Error handling is the part of Python everyone skips until something breaks in production. In Data Engineering, pipelines fail constantly — API timeouts, corrupted CSV rows, database hiccups, missing files. The difference between a fragile script and a production pipeline is whether you anticipated those failures. Robust error handling means your code logs the problem, retries intelligently, or fails safely without losing progress.


Basic Syntax

Try-Except Block

try:
    # Code that might raise an exception
    result = 10 / x
except ZeroDivisionError:
    # Handle the specific exception
    print("Cannot divide by zero")

Multiple Except Blocks

try:
    # Risky code
    file = open("data.csv")
    value = int(file.read())
    result = 100 / value
except FileNotFoundError:
    print("File does not exist")
except ValueError:
    print("Could not convert to integer")
except ZeroDivisionError:
    print("Cannot divide by zero")
except Exception as e:
    # Catch any other exception
    print(f"Unexpected error: {e}")

Try-Except-Else-Finally

try:
    file = open("data.txt")
    content = file.read()
except FileNotFoundError:
    print("File not found")
else:
    # Executes ONLY if no exception occurred
    print(f"Read {len(content)} characters")
finally:
    # ALWAYS executes, even if exception or return in except
    if file:
        file.close()
    print("Cleanup complete")

Key concept: Only ONE except block executes. Python checks top-to-bottom and stops at the first match.


Quick Reference Examples

Catching and Logging Exceptions

import logging
 
logger = logging.getLogger(__name__)
 
try:
    data = fetch_from_api()
    process(data)
except ConnectionError as e:
    logger.error(f"API connection failed: {e}", exc_info=True)
    # exc_info=True includes full traceback in logs
except Exception as e:
    logger.critical(f"Unexpected error: {e}", exc_info=True)
    raise  # Re-raise to propagate to caller

Using Else and Finally (Resource Cleanup)
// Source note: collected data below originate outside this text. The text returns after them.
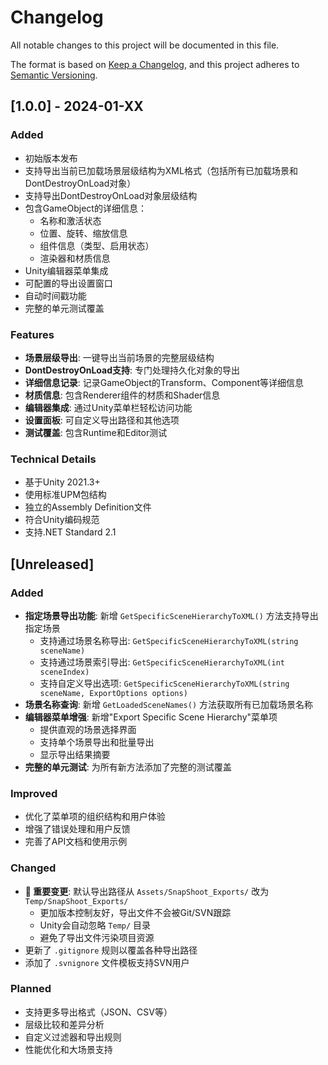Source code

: # Changelog

All notable changes to this project will be documented in this file.

The format is based on [Keep a Changelog](https://keepachangelog.com/en/1.0.0/),
and this project adheres to [Semantic Versioning](https://semver.org/spec/v2.0.0.html).

## [1.0.0] - 2024-01-XX

### Added
- 初始版本发布
- 支持导出当前已加载场景层级结构为XML格式（包括所有已加载场景和DontDestroyOnLoad对象）
- 支持导出DontDestroyOnLoad对象层级结构
- 包含GameObject的详细信息：
  - 名称和激活状态
  - 位置、旋转、缩放信息
  - 组件信息（类型、启用状态）
  - 渲染器和材质信息
- Unity编辑器菜单集成
- 可配置的导出设置窗口
- 自动时间戳功能
- 完整的单元测试覆盖

### Features
- **场景层级导出**: 一键导出当前场景的完整层级结构
- **DontDestroyOnLoad支持**: 专门处理持久化对象的导出
- **详细信息记录**: 记录GameObject的Transform、Component等详细信息
- **材质信息**: 包含Renderer组件的材质和Shader信息
- **编辑器集成**: 通过Unity菜单栏轻松访问功能
- **设置面板**: 可自定义导出路径和其他选项
- **测试覆盖**: 包含Runtime和Editor测试

### Technical Details
- 基于Unity 2021.3+
- 使用标准UPM包结构
- 独立的Assembly Definition文件
- 符合Unity编码规范
- 支持.NET Standard 2.1

## [Unreleased]

### Added
- **指定场景导出功能**: 新增 `GetSpecificSceneHierarchyToXML()` 方法支持导出指定场景
  - 支持通过场景名称导出: `GetSpecificSceneHierarchyToXML(string sceneName)`
  - 支持通过场景索引导出: `GetSpecificSceneHierarchyToXML(int sceneIndex)`
  - 支持自定义导出选项: `GetSpecificSceneHierarchyToXML(string sceneName, ExportOptions options)`
- **场景名称查询**: 新增 `GetLoadedSceneNames()` 方法获取所有已加载场景名称
- **编辑器菜单增强**: 新增"Export Specific Scene Hierarchy"菜单项
  - 提供直观的场景选择界面
  - 支持单个场景导出和批量导出
  - 显示导出结果摘要
- **完整的单元测试**: 为所有新方法添加了完整的测试覆盖

### Improved
- 优化了菜单项的组织结构和用户体验
- 增强了错误处理和用户反馈
- 完善了API文档和使用示例

### Changed
- **🔄 重要变更**: 默认导出路径从 `Assets/SnapShoot_Exports/` 改为 `Temp/SnapShoot_Exports/`
  - 更加版本控制友好，导出文件不会被Git/SVN跟踪
  - Unity会自动忽略 `Temp/` 目录
  - 避免了导出文件污染项目资源
- 更新了 `.gitignore` 规则以覆盖各种导出路径
- 添加了 `.svnignore` 文件模板支持SVN用户

### Planned
- 支持更多导出格式（JSON、CSV等）
- 层级比较和差异分析
- 自定义过滤器和导出规则
- 性能优化和大场景支持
database_connection = None
 
try:
    database_connection = connect_to_db("postgresql://...")
    cursor = database_connection.cursor()
    cursor.execute("SELECT * FROM users")
    results = cursor.fetchall()
except ConnectionError as e:
    logger.error(f"Could not connect to database: {e}")
    results = []
else:
    print(f"Successfully retrieved {len(results)} rows")
finally:
    # Always close the connection, whether success or failure
    if database_connection:
        database_connection.close()
        logger.info("Database connection closed")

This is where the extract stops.